In other words, if the derivative is a differential $1$-form, i.e. $\sum_{i} \frac{\partial f}{\partial x_i} dx_i$, a section of the cotangent bundle, then the second derivative should be $\sum_{k,l} \frac{\partial^2 f(y(x))}{\partial y_k \partial x_l} dy_k \otimes dy_l$. This makes sense since $dy_k=\sum_{i} \frac{\partial y_k}{\partial x_i} dx_i$, and $dy_l=\sum_{j} \frac{\partial y_l}{\partial x_j} dx_i$, meaning that $\sum_{k,l} \frac{\partial^2 f(y(x))}{\partial y_k \partial x_l} dy_k \otimes dy_l = \sum_{k,l} \frac{\partial^2 f(y(x))}{\partial y_k \partial x_l} (\sum_{i} \frac{\partial y_k}{\partial x_i} dx_i) \otimes (\sum_{j} \frac{\partial y_l}{\partial x_j} dx_j) = \sum_{i,j,k,l} \frac{\partial^2 f(y(x))}{\partial y_k \partial x_l} \frac{\partial y_k}{\partial x_i} \frac{\partial y_l}{\partial x_j} dx_i dx_j = \sum_{i,j} \frac{\partial^2 f}{\partial x_i \partial x_j}$, making it coordinate independent. Note that I did not use exterior powers, I used tensor powers, since I wanted to actually find a way to make sense of second derivatives, rather than having $d^2=0$. This means the Hessian should be a rank $2$ tensor ((2,0) or (0,2), I can't remember which, but definitely not (1,1)).

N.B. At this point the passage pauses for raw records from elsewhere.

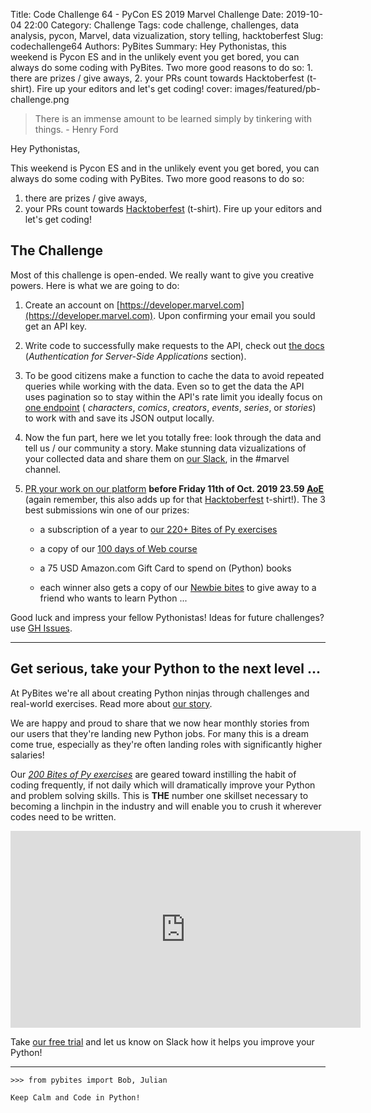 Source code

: Title: Code Challenge 64 - PyCon ES 2019 Marvel Challenge
Date: 2019-10-04 22:00
Category: Challenge
Tags: code challenge, challenges, data analysis, pycon, Marvel, data vizualization, story telling, hacktoberfest
Slug: codechallenge64
Authors: PyBites
Summary: Hey Pythonistas, this weekend is Pycon ES and in the unlikely event you get bored, you can always do some coding with PyBites. Two more good reasons to do so: 1. there are prizes / give aways, 2. your PRs count towards Hacktoberfest (t-shirt). Fire up your editors and let's get coding!
cover: images/featured/pb-challenge.png

> There is an immense amount to be learned simply by tinkering with things. - Henry Ford

Hey Pythonistas,

This weekend is Pycon ES and in the unlikely event you get bored, you can always do some coding with PyBites. Two more good reasons to do so: 

1. there are prizes / give aways, 
2. your PRs count towards [Hacktoberfest](https://hacktoberfest.digitalocean.com) (t-shirt). Fire up your editors and let's get coding!

## The Challenge

Most of this challenge is open-ended. We really want to give you creative powers. Here is what we are going to do:

1. Create an account on [https://developer.marvel.com](https://developer.marvel.com). Upon confirming your email you sould get an API key.

2. Write code to successfully make requests to the API, check out [the docs](https://developer.marvel.com/documentation/authorization) (_Authentication for Server-Side Applications_ section).

3. To be good citizens make a function to cache the data to avoid repeated queries while working with the data. Even so to get the data the API uses pagination so to stay within the API's rate limit you ideally focus on [one endpoint](https://developer.marvel.com/docs) ( _characters_, _comics_, _creators_, _events_, _series_, or _stories_) to work with and save its JSON output locally.

4. Now the fun part, here we let you totally free: look through the data and tell us / our community a story. Make stunning data vizualizations of your collected data and share them on [our Slack](https://pybit.es/pages/community.html), in the #marvel channel. 

5. [PR your work on our platform](https://codechalleng.es/challenges/64/) **before Friday 11th of Oct. 2019 23.59 [AoE](https://en.wikipedia.org/wiki/Anywhere_on_Earth)** (again remember, this also adds up for that [Hacktoberfest](https://hacktoberfest.digitalocean.com) t-shirt!). The 3 best submissions win one of our prizes:

	- a subscription of a year to [our 220+ Bites of Py exercises](https://codechalleng.es/bites/)

	- a copy of our [100 days of Web course](https://training.talkpython.fm/courses/explore_100days_web/100-days-of-web-in-python)

	- a 75 USD Amazon.com Gift Card to spend on (Python) books

	- each winner also gets a copy of our [Newbie bites](https://codechalleng.es/bites/newbie) to give away to a friend who wants to learn Python ...

Good luck and impress your fellow Pythonistas! Ideas for future challenges? use [GH Issues](https://github.com/pybites/challenges/issues).

---

## Get serious, take your Python to the next level ...

At PyBites we're all about creating Python ninjas through challenges and real-world exercises. Read more about [our story](https://pybit.es/special-learning-python.html).

We are happy and proud to share that we now hear monthly stories from our users that they're landing new Python jobs. For many this is a dream come true, especially as they're often landing roles with significantly higher salaries!

Our _[200 Bites of Py exercises](https://codechalleng.es/bites/)_ are geared toward instilling the habit of coding frequently, if not daily which will dramatically improve your Python and problem solving skills. This is __THE__ number one skillset necessary to becoming a linchpin in the industry and will enable you to crush it wherever codes need to be written.

<iframe width="560" height="315" src="https://www.youtube.com/embed/5AQg2UxvXbI" frameborder="0" allow="accelerometer; autoplay; encrypted-media; gyroscope; picture-in-picture" allowfullscreen></iframe>

Take [our free trial](https://codechalleng.es) and let us know on Slack how it helps you improve your Python!

---

	>>> from pybites import Bob, Julian

	Keep Calm and Code in Python!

Does this make sense? Can we then express the third, etc, derivative as a tensor? More interestingly, how can this help us make sense of Taylor's formula? Can we come up with a coordinate-free Taylor series of a function at a point on a manifold?
EDIT: An in general, if the first $n$ derivatives vanish, then the $n+1$ derivative should be a rank $n+1$ tensor, right?
Best Answer
No, no, no! You left out a term involving $\frac{df(y(x))}{dy}\frac{d^2y}{dx^2}$. This term vanishes at critical points -- points where $df=0$ -- so that indeed at such a point the Hessian define a tensor -- a symmetric bilinear form on the tangent space at that point -- independent of coordinates. Paying attention to what kind of bilinear form it happens to be is the beginning of Morse theory, but it's only intrinsically defined as a tensor if you're at a critical point.
Notice that even the question of whether the Hessian is zero or not is dependent on coordinates. Even in a one-dimensional manifold.
Taylor polynomials don't live in tensor bundles, but in something more subtle called jet bundles.